Sur des photos plus récentes, les luminaires du chœur sont des simples « globes » oblongs : la fée Electricité avait touché l'église!
Aujourd'hui:
Aujourd’hui, un nouvel éclairage a été mis en place, dans la nef et les bras du transept , remplaçant les lampes halogènes qui masquaient en partie les clés de voûte : d’immenses lustres à roue, couronnes de lumière, équipés de lampes leds.
Un rappel stylisé aux luminaires romano-byzantins Zarlenga du chœur, ou aux lustres circulaires de l’époque romane qui symbolisaient la Jérusalem céleste ?
Note:
A l'époque de ces photos, en 1884, on passa commande de bénitiers aux demoiselles Varell-Fischer de Servance, qui livrèrent par la gare de Ronchamp un exemplaire à 245 fr. et trois autres en porphyre vert à 220fr. pour l'un et les deux autres à 260fr. pièce.
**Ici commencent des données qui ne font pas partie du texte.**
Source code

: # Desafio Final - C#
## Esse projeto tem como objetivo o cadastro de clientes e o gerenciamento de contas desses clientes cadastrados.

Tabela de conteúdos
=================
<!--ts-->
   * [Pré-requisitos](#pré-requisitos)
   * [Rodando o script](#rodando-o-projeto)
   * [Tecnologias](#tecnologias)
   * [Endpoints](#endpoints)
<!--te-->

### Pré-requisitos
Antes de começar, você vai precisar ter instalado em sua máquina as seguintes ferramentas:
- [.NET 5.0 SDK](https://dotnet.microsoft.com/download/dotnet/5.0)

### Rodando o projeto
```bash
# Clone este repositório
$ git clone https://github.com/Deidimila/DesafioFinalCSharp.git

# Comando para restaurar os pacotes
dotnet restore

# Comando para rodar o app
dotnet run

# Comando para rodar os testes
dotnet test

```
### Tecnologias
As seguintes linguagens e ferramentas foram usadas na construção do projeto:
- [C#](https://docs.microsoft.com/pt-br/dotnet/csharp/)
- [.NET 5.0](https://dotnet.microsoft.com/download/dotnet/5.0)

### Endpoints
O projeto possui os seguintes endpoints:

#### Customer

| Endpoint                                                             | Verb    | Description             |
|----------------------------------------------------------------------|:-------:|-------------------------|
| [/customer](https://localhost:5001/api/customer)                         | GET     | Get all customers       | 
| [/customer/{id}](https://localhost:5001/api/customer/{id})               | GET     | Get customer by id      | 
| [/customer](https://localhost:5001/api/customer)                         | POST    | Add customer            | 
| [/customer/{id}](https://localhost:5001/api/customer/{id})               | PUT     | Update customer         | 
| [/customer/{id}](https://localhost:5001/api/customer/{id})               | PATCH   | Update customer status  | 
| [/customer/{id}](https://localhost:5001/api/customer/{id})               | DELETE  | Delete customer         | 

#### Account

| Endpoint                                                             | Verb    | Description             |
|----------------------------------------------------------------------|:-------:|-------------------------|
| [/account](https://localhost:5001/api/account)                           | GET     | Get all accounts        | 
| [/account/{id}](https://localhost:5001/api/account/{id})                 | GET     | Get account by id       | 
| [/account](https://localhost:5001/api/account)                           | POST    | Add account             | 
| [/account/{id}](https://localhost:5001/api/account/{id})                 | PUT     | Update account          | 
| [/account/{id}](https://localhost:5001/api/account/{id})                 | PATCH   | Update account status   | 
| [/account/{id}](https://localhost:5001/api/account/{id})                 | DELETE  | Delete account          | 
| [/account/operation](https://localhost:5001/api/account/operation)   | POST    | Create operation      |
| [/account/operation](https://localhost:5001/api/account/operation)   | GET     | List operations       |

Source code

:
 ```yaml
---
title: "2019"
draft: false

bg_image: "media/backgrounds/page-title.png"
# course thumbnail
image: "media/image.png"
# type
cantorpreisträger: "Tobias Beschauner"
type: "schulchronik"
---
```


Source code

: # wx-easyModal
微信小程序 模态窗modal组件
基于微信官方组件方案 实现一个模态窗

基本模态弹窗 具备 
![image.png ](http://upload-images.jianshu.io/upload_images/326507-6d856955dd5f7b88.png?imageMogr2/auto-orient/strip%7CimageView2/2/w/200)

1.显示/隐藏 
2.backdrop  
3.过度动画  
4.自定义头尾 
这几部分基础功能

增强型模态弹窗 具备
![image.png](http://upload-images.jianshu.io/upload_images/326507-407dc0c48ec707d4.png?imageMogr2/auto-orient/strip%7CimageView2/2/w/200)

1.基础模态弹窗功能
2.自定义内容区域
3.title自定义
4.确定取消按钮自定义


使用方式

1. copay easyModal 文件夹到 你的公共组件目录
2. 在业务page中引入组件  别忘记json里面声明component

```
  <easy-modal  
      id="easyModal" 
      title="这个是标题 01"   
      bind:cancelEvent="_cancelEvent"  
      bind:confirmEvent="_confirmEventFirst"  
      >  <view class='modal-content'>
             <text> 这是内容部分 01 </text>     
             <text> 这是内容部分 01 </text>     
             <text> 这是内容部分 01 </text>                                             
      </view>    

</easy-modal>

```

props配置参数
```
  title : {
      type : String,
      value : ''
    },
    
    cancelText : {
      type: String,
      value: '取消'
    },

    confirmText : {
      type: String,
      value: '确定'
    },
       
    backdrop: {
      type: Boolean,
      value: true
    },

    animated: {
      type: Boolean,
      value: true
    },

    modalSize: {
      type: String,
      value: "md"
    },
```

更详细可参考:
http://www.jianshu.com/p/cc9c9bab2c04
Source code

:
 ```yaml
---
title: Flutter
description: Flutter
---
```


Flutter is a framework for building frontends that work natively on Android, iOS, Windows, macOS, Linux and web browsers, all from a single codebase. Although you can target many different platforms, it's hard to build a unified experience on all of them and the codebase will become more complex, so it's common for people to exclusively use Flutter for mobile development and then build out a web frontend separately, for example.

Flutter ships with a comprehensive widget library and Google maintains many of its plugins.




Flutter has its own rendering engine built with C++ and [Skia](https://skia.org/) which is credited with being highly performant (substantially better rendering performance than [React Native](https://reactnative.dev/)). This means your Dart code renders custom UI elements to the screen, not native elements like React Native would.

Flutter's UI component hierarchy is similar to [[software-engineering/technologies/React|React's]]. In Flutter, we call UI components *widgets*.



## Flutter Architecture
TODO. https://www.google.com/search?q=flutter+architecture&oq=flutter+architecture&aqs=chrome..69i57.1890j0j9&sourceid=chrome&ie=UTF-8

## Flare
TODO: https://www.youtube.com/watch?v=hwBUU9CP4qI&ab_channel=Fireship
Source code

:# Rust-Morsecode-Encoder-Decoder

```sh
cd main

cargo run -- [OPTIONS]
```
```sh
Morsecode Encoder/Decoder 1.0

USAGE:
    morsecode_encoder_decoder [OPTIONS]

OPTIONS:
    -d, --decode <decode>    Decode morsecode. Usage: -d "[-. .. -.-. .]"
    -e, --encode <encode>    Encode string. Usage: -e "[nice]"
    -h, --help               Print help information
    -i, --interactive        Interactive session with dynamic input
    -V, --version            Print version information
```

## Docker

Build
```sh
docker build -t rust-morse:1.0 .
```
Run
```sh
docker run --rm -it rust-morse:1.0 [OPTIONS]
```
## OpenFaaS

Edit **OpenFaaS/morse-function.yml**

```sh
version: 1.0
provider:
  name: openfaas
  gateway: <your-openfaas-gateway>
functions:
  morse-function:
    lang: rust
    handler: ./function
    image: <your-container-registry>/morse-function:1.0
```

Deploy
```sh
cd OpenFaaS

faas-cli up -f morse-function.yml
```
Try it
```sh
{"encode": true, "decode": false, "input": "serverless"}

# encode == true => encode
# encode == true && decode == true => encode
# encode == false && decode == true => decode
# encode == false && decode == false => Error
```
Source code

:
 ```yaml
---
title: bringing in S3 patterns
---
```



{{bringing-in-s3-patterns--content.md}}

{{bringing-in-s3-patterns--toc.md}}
Il n'en reste actuellement que deux dans l'église, à la cuve grossièrement retaillée, sans doute pour pouvoir les adosser à une colonne. Un troisième a trouvé un nouvel usage comme bain d'oiseau dans un jardin privé, à Rouffach...
Gérard Michel
Des lecteurs se souviennent-ils encore de cette lampe perpétuelle installée dans le chœur de l'église de Rouffach?
Lampe perpétuelle et luminaires Zarlenga (document Rémi Moyses, provenance et date indéterminées)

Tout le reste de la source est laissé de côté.